Verfügung zum kulturschutzgebiet projekttheater dresden vom 01.09.1997
Prolog
Tatsächlich, es leben in dieser Stadt noch Künstler!
Besonders in den Randbereichen, wo es
kalt und zugig ist, aber auch an
anderen Stellen, bauen sie ihre Nischen und Nester und
versprühen
ihre Kreativität. Dazu gehören seltene Performer oder die in
Dresden fast
ausgestorbenen freien Tänzer und Choreographen. Sie
alle hangeln sich von einem
unterfinanzierten Projekt zum nächsten ,
im alltäglichen Überlebenskampf um einen Platz an
der Sonne.
Oft ist diese gefährdete Spezies für den ungeschulten
Beobachter nur schwer zu
entdecken. Viele dieser ständig neue
Ideen und Visionen ausbrütenden Menschen werden
durch das
Anwachsen des allgemeinen NICHTS bedroht, beeinträchtigt,
gestört oder
vertrieben, denn:
Die Kunst passt sich an, Sinn wird heutzutage gemacht, denn es hat kaum
noch etwas Einen.
Geschmack besteht im verzweifelten Rennen nach dem
"In" sein. Denn nur das bringt Geld –
wenn überhaupt. Im Run
auf potentielle Sponsoren geht auch das eine oder andere Projekt in
die
Knie – Willkommen in der kulturellen Marktwirtschaft. Kultur und
Bildung werden zur
Ware, der Preisvergleich – nicht der
Qualitätsvergleich – ist bestimmend. Theater werden zu
Dienstleistungsunternehmen, Festivals und Events sind zu
Wirtschaftsunternehmungen
mutiert, die durch Manager und nicht durch
künstlerische Leiter dominiert werden. Kontur-
und Belanglos
werden sie zu einer grauen, zähen Masse in welcher kaum einzelne
farbige
Punkte auszumachen sind. Eine soziale, kritische und
realpolitische Auseinandersetzung findet
kaum noch statt.
Selbstbeweihräucherung und Selbsttherapie stehen im Mittelpunkt,
Bildung
ist nicht erwünscht – es sei denn sie kommt "easy"
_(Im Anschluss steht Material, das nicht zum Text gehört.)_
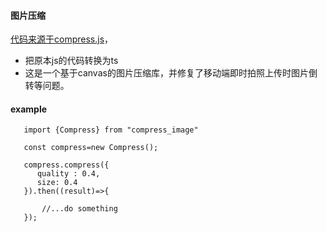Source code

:
#### 图片压缩

[代码来源于compress.js](https://github.com/alextanhongpin/compress.js)，

- 把原本js的代码转换为ts
- 这是一个基于canvas的图片压缩库，并修复了移动端即时拍照上传时图片倒转等问题。


#### example

```
   import {Compress} from "compress_image"
   
   const compress=new Compress();
   
   compress.compress({
      quality : 0.4,
      size: 0.4
   }).then((result)=>{
  
       //...do something
   });
   
```
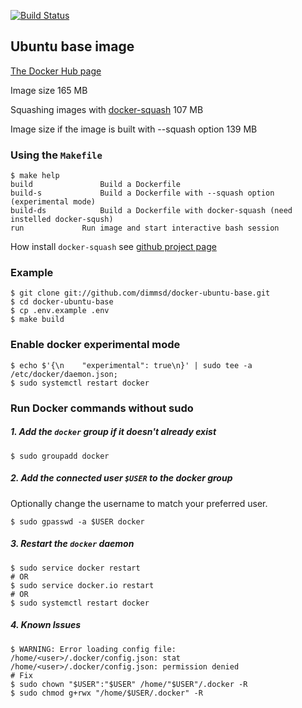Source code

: [![Build Status](https://travis-ci.org/dimmsd/docker-ubuntu-base.svg?branch=master)](https://travis-ci.org/dimmsd/docker-ubuntu-base)

## Ubuntu base image

[The Docker Hub page](https://hub.docker.com/r/dimmsd/ubuntu-base)

Image size  165 MB

Squashing images with [docker-squash](https://github.com/goldmann/docker-squash) 107 MB

Image size if the image is built with --squash option  139 MB

### Using the `Makefile`

```
$ make help
build				Build a Dockerfile
build-s				Build a Dockerfile with --squash option (experimental mode)
build-ds			Build a Dockerfile with docker-squash (need instelled docker-sqush)
run				Run image and start interactive bash session
```

How install `docker-squash` see [github project page](https://github.com/goldmann/docker-squash)

### Example

```
$ git clone git://github.com/dimmsd/docker-ubuntu-base.git
$ cd docker-ubuntu-base
$ cp .env.example .env
$ make build
```

### Enable docker experimental mode

```
$ echo $'{\n    "experimental": true\n}' | sudo tee -a /etc/docker/daemon.json;
$ sudo systemctl restart docker
```


### Run Docker commands without sudo

##### 1. Add the `docker` group if it doesn't already exist

```console
$ sudo groupadd docker
```

##### 2. Add the connected user `$USER` to the docker group

Optionally change the username to match your preferred user.

```console
$ sudo gpasswd -a $USER docker
```

##### 3. Restart the `docker` daemon

```console
$ sudo service docker restart
# OR
$ sudo service docker.io restart
# OR
$ sudo systemctl restart docker
```

##### 4. Known Issues

```console
$ WARNING: Error loading config file: /home/<user>/.docker/config.json: stat /home/<user>/.docker/config.json: permission denied
# Fix
$ sudo chown "$USER":"$USER" /home/"$USER"/.docker -R
$ sudo chmod g+rwx "/home/$USER/.docker" -R
```

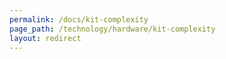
 ```yaml
---
permalink: /docs/kit-complexity
page_path: /technology/hardware/kit-complexity
layout: redirect
---
```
und möglichst billig daher. Kulturelle
Bildung ist allgemeiner
Verdummung gewichen, das Denken übernimmt der Fernsehapparat.
Und
dabei gehören – wie wir allerorts hören - Kultur und
Bildung zu den Säulen, welche eine
jede Gesellschaft tragen.
Doch
aktuelle Politik zermalmt diesen Grundpfeiler stetig. Kultur und
Bildung werden
ausgehungert, einzig Prestigeprojekte und damit die
– jetzt schon überbezuschusste –
Hochkultur werden
& wird gefördert.
Vielen der Besucher des projekttheater ist
diese Problematik sicher nicht bewusst.
Aus diesen Gründen sehen
wir es als unbedingt notwendig an, die Kultur vor diesen
zerstörerischen Einflüssen schützen zu müssen.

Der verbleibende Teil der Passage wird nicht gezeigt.